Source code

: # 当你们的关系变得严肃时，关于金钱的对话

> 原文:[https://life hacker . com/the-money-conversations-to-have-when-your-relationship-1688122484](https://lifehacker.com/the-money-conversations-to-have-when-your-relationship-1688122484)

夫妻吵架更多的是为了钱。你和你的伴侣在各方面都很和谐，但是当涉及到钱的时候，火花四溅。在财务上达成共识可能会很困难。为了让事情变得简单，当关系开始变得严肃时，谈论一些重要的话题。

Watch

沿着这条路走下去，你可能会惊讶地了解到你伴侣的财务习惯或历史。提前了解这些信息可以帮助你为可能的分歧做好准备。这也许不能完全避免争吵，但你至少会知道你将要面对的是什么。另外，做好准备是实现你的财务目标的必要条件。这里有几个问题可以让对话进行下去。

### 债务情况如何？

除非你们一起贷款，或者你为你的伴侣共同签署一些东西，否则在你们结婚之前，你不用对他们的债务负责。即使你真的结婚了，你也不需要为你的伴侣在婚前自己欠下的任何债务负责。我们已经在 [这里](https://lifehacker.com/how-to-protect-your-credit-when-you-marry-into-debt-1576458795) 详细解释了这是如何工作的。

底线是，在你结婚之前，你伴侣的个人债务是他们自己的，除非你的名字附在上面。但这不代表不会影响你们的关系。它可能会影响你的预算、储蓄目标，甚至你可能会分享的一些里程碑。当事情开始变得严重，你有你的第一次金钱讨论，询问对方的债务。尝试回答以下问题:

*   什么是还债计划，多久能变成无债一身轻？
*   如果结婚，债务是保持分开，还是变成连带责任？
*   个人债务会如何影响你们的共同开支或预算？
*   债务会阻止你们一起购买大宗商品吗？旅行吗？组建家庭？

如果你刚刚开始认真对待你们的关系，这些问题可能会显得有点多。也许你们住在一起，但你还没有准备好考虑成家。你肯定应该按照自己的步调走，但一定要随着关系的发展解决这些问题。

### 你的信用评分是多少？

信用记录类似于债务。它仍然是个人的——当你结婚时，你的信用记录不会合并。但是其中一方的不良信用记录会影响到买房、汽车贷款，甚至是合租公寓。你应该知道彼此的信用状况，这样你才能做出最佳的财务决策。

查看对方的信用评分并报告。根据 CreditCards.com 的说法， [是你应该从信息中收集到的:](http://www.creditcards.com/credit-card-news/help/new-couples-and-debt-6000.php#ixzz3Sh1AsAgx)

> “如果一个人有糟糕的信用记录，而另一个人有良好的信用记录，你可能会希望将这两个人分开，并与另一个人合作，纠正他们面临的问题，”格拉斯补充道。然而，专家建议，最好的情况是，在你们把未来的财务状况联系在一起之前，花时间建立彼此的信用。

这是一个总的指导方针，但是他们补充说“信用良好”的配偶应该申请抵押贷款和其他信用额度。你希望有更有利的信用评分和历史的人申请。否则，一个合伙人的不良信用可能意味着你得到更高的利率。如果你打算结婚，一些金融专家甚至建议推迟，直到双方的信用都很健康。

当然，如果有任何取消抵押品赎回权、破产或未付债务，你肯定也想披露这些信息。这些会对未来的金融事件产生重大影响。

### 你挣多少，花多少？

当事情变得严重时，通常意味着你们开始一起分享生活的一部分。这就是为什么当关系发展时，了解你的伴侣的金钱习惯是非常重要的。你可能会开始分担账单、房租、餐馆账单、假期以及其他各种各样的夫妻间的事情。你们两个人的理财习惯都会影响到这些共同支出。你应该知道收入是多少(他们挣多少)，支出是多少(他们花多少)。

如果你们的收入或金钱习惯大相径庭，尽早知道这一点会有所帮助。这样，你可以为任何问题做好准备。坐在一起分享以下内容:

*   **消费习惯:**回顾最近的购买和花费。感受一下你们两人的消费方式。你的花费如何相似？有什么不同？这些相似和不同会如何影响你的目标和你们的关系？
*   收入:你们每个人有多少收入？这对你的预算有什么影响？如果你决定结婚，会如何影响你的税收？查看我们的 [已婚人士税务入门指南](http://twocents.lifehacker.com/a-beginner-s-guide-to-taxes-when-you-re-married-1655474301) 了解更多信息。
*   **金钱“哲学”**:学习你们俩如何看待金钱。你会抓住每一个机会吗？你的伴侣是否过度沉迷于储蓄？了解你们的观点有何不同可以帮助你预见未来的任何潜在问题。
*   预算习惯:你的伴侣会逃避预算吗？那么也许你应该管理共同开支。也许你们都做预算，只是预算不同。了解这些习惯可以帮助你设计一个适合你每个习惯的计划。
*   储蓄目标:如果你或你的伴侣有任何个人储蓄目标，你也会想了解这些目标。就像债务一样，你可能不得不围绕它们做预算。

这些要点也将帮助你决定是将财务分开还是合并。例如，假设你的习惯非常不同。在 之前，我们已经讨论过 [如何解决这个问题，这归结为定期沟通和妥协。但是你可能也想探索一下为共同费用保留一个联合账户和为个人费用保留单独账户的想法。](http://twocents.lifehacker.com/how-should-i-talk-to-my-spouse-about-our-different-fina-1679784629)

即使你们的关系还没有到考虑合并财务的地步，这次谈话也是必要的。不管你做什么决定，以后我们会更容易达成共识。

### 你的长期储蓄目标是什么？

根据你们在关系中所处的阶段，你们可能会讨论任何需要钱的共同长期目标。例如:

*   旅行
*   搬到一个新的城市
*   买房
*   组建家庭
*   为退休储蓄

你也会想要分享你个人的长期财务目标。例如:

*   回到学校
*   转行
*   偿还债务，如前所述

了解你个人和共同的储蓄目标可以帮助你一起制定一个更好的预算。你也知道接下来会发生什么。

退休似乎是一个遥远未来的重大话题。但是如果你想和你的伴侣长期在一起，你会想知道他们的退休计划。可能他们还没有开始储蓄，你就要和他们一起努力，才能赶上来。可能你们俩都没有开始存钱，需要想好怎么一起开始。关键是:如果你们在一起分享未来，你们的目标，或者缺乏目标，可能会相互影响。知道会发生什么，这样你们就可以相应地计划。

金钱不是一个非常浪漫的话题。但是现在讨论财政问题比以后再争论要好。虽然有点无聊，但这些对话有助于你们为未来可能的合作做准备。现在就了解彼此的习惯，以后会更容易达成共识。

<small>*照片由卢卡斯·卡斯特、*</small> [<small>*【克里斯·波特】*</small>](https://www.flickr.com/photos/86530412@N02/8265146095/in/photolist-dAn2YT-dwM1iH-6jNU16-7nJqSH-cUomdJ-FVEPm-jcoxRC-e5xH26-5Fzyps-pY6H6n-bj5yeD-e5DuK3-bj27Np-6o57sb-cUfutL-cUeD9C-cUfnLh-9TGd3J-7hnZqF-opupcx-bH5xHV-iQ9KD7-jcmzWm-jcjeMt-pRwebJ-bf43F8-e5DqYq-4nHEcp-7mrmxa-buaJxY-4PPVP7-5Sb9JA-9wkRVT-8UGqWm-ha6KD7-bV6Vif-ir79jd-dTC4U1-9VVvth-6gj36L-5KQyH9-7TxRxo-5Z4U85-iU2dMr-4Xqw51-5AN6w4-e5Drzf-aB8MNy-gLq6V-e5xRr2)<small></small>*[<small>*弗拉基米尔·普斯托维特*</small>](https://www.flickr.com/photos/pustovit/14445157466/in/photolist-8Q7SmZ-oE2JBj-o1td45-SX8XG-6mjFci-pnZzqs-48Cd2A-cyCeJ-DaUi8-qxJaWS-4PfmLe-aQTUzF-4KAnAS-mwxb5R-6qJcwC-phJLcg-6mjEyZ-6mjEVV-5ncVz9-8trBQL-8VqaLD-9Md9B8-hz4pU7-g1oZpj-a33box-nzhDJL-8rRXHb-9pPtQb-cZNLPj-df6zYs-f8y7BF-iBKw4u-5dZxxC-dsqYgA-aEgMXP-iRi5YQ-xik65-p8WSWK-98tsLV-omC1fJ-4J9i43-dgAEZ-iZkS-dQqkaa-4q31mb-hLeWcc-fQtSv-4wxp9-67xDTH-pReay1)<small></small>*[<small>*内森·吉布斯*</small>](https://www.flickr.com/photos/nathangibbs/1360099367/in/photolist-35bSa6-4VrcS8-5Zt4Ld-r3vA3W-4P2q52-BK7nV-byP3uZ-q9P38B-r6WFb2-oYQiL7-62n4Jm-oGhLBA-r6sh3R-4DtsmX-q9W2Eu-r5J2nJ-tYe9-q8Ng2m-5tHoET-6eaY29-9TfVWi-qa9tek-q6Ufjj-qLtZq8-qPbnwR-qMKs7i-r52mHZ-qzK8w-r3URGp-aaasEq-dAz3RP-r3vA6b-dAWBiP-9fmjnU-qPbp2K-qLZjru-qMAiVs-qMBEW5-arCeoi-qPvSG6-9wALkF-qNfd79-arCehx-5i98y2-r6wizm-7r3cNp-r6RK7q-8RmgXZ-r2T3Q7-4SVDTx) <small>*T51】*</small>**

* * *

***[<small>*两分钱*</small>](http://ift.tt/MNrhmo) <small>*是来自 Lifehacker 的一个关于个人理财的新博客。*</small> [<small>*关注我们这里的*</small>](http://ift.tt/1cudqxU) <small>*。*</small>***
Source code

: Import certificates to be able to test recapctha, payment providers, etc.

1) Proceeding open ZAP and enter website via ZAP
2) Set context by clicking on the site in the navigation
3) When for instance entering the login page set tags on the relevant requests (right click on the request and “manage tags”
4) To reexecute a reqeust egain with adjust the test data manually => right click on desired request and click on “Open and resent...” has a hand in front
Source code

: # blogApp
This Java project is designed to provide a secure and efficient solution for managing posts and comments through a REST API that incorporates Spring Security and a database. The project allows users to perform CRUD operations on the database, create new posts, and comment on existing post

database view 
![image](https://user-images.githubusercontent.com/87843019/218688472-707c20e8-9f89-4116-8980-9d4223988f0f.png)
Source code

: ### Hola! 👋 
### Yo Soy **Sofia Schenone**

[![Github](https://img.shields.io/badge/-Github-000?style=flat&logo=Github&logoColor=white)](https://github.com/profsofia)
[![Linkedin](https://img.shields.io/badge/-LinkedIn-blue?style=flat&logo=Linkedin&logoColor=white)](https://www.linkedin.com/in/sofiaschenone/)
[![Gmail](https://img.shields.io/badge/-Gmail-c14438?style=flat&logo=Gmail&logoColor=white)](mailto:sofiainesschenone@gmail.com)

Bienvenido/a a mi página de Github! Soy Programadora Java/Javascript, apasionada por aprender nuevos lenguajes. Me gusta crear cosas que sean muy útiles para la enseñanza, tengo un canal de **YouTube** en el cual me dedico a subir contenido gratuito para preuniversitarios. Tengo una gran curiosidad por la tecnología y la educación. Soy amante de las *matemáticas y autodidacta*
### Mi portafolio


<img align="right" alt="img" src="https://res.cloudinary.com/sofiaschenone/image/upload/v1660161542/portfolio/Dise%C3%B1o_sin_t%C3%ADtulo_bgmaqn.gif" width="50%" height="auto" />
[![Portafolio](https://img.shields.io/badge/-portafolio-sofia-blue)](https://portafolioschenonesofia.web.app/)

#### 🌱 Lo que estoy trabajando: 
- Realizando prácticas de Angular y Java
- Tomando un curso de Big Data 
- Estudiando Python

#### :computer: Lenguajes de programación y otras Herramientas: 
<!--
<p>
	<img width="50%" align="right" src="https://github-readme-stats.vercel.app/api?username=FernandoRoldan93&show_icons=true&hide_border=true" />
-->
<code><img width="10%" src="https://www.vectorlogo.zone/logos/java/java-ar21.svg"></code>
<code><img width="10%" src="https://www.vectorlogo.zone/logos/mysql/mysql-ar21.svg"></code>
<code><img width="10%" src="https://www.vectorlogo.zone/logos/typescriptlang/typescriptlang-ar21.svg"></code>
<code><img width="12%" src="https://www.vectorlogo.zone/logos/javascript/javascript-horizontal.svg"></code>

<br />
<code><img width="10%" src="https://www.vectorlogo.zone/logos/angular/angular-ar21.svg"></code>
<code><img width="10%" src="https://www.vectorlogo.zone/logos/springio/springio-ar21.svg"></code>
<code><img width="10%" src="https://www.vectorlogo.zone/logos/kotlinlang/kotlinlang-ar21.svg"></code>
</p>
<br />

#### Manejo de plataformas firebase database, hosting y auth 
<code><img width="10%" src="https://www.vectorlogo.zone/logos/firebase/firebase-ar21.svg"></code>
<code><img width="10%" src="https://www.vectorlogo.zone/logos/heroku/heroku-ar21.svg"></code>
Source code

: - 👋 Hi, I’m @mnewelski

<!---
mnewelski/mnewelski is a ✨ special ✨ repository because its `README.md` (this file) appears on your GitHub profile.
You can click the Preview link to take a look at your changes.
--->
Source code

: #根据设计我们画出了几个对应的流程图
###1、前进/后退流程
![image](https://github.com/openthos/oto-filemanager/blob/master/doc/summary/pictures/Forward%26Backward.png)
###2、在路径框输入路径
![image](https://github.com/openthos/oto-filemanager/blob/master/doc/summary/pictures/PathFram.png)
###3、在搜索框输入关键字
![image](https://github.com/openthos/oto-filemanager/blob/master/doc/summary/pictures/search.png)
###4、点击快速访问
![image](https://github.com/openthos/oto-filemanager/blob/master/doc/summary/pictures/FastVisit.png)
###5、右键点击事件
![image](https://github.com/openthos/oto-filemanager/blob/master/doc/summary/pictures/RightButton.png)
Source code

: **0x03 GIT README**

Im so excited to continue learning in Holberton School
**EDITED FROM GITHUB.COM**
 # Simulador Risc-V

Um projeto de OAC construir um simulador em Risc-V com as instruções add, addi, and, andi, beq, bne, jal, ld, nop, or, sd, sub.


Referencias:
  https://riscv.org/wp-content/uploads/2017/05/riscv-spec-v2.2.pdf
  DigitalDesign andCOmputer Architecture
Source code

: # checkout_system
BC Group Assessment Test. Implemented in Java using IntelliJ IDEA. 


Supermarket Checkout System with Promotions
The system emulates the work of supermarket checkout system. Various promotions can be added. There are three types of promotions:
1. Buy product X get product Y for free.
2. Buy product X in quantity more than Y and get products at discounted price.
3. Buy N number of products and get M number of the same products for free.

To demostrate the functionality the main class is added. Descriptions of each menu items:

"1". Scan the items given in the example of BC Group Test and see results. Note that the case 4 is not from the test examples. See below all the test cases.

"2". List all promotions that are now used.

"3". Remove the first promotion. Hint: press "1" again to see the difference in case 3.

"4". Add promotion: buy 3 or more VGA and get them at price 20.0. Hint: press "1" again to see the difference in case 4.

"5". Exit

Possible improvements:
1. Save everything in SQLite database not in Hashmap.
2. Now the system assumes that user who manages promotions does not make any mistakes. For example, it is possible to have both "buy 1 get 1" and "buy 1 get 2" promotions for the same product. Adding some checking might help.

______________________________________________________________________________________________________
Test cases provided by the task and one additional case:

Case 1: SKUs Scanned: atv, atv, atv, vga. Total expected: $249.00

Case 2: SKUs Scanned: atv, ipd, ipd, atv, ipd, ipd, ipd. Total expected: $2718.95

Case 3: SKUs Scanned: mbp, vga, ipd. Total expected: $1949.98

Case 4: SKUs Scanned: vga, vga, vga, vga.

——

Needed here are the exact lines from the start of the material through the line that contains "信用记录类似于债务。它仍然是", and no others.

Source code

: # 当你们的关系变得严肃时，关于金钱的对话

> 原文:[https://life hacker . com/the-money-conversations-to-have-when-your-relationship-1688122484](https://lifehacker.com/the-money-conversations-to-have-when-your-relationship-1688122484)

夫妻吵架更多的是为了钱。你和你的伴侣在各方面都很和谐，但是当涉及到钱的时候，火花四溅。在财务上达成共识可能会很困难。为了让事情变得简单，当关系开始变得严肃时，谈论一些重要的话题。

Watch

沿着这条路走下去，你可能会惊讶地了解到你伴侣的财务习惯或历史。提前了解这些信息可以帮助你为可能的分歧做好准备。这也许不能完全避免争吵，但你至少会知道你将要面对的是什么。另外，做好准备是实现你的财务目标的必要条件。这里有几个问题可以让对话进行下去。

### 债务情况如何？

除非你们一起贷款，或者你为你的伴侣共同签署一些东西，否则在你们结婚之前，你不用对他们的债务负责。即使你真的结婚了，你也不需要为你的伴侣在婚前自己欠下的任何债务负责。我们已经在 [这里](https://lifehacker.com/how-to-protect-your-credit-when-you-marry-into-debt-1576458795) 详细解释了这是如何工作的。

底线是，在你结婚之前，你伴侣的个人债务是他们自己的，除非你的名字附在上面。但这不代表不会影响你们的关系。它可能会影响你的预算、储蓄目标，甚至你可能会分享的一些里程碑。当事情开始变得严重，你有你的第一次金钱讨论，询问对方的债务。尝试回答以下问题:

*   什么是还债计划，多久能变成无债一身轻？
*   如果结婚，债务是保持分开，还是变成连带责任？
*   个人债务会如何影响你们的共同开支或预算？
*   债务会阻止你们一起购买大宗商品吗？旅行吗？组建家庭？

如果你刚刚开始认真对待你们的关系，这些问题可能会显得有点多。也许你们住在一起，但你还没有准备好考虑成家。你肯定应该按照自己的步调走，但一定要随着关系的发展解决这些问题。

### 你的信用评分是多少？

信用记录类似于债务。它仍然是个人的——当你结婚时，你的信用记录不会合并。但是其中一方的不良信用记录会影响到买房、汽车贷款，甚至是合租公寓。你应该知道彼此的信用状况，这样你才能做出最佳的财务决策。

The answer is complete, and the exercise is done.